No es fácil. Ni vivir ni explicarlo. Venezuela cada vez le hace mayor honor a ese chiste según el cual, después de las cuantiosas riquezas que Dios le había dado a su sitio natural, recibió reclamos de sus ángeles, alarmados por la generosidad sin par que había demostrado en la repartición a una tierra donde parecia no haber nada que fuera malo; Dios, desacostumbrado a escuchar reclamos, pero justo como corresponde, le respondió a los ángeles amotinados:
-No tienen de que preocuparse, en esa tierra van los venezolanos
Y entonces los ángeles respiraron con alivio.
Ese chiste, que lo hemos contado, repetido, comentado y reído en millones de oportunidades describe, en su lado peor, esto en lo que nos hemos convertido: una especie de jauría voraz a la que es imposible comprender, aunque se intente desde la profundidad de la academia más exigente o desde la frívola justificación de “aquí es así”
La verdad, lamentablemente, es que no somos capaces de entenderlo.
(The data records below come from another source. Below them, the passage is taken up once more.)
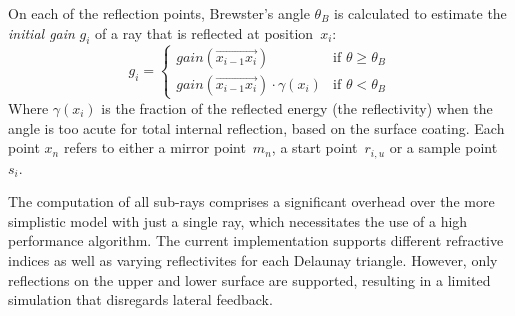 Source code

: On each of the reflection points, Brewster's angle $\theta_{B}$ is calculated to
estimate the \emph{initial gain} $g_i$ of a ray that is reflected at position~$x_i$:
\begin{equation}
\label{eq:gain_reflection}
  g_i = 
  \begin{cases}
    gain(\overrightarrow{x_{i-1}x_i}) & \text{if } \theta \ge \theta_{B}  \\
    gain(\overrightarrow{x_{i-1}x_i}) \cdot \gamma(x_i) & \text{if } \theta < \theta_{B}   
  \end{cases}
\end{equation}
Where $\gamma(x_i)$ is the fraction of the reflected energy (the
reflectivity) when the angle is too acute for total internal
reflection, based on the surface coating. Each point $x_n$ refers to
either a mirror point~$m_n$, a start point~$r_{i,u}$ or a sample point~$s_i$.

The computation of all sub-rays comprises a significant overhead over the more
simplistic model with just a single ray, which necessitates the use of a high
performance algorithm.  The current implementation supports different refractive
indices as well as varying reflectivites for each Delaunay triangle. However,
only reflections on the upper and lower surface are supported, resulting in a
limited simulation that disregards lateral feedback. 
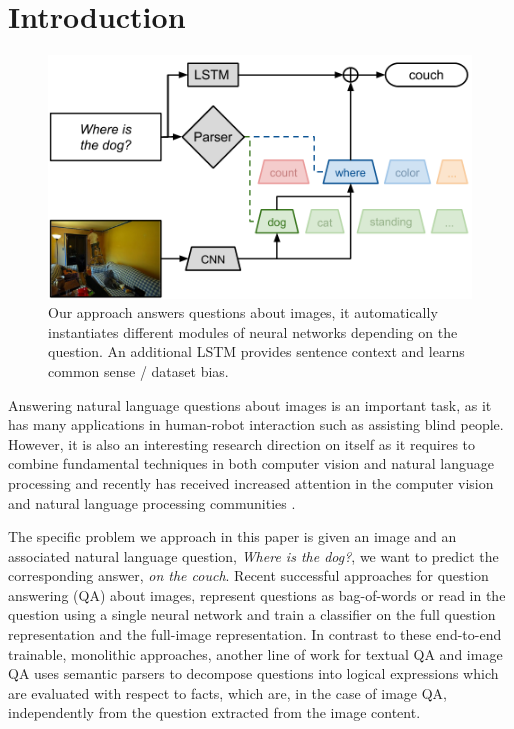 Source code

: \section{Introduction}
\begin{figure}[t]
\begin{center}
\includegraphics[width=\linewidth]{fig/teaser}
\end{center}
   \caption{Our approach answers questions about images, it automatically instantiates different modules of neural networks depending on the question. An additional LSTM provides sentence context and learns common sense / dataset bias.}
\label{fig:teaser}
\end{figure}
Answering natural language questions about images is an important task, as it has many applications in human-robot interaction such as assisting blind people. However, it is also an interesting research direction on itself as it requires to combine fundamental techniques in both computer vision and natural language processing and recently has received increased attention in the computer vision and natural language processing communities \cite{antol15iccv,gao2015you,ma15arxiv,malinowski15iccv,ren2015image,yu15arxiv}.

The specific problem we approach in this paper is given an image and an associated natural language question, \eg \emph{Where is the dog?}, we want to predict the corresponding answer, \eg \emph{on the couch}. 
Recent successful approaches for question answering (QA) about images, represent questions as bag-of-words \cite{} or read in the question using a single neural network \cite{malinowski15iccv}\cite{} and train a classifier on the full question representation and the full-image representation. In contrast to these end-to-end trainable, monolithic approaches, another line of work for textual QA \cite{Liang13DCS} and image QA\cite{malinowski14nips} uses semantic parsers to decompose questions into logical expressions which are evaluated with respect to facts, which are, in the case of image QA, independently from the question extracted from the image content.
No somos una masa uniforme, no somos una “forma de ser”, no somos una repetición de esquemas, no somos un grupo humano homogéneo y no tenemos mas fuerza que otros, ni menos indicios que nos culpabilicen. Puede que eso suene bien y le sirva a muchos. El problema es que viéndolo desde su lado más descarnado, no es bueno y no debería servirle a nadie.
Un país no se puede llenar a mansalva de gente que no quiere creer en el futuro labrado a pulso propio. Un país no puede abarrotarse de gente a la que le gusta ser enseñada a mendigar, ser acostumbrada a robar, imponer modas nefastas (que no tienen que ver con lo físico sino con el irrespeto) y que además ve con muy malos ojos el esfuerzo colectivo y el trabajo digno. Un país no puede construirse a punta de rumores. Un país no puede hacerse a cuenta de todo lo que les sobra a otros que ya fallaron en el intento. Un país no se hace desde twitter ni desde facebook, ni desde la comodidad acolchonada del sofá favorito de nuestra sala. Un país no empieza a construirse mañana porque hoy estoy ocupadísimo, ni se deja para otro día porque no divierte.
Pero, sobre todo, un país no se construye sobre una muerte Un país no se construye sobre una maldición, ni a partir del deseo obsesivo de que otro venga y arregle los entuertos. Muy sencillo: Un país no se deja en manos de Dios, a menos que su destino irreversible sea partirse en dos mitades que se hundan al mismo tiempo en un océano de lodo.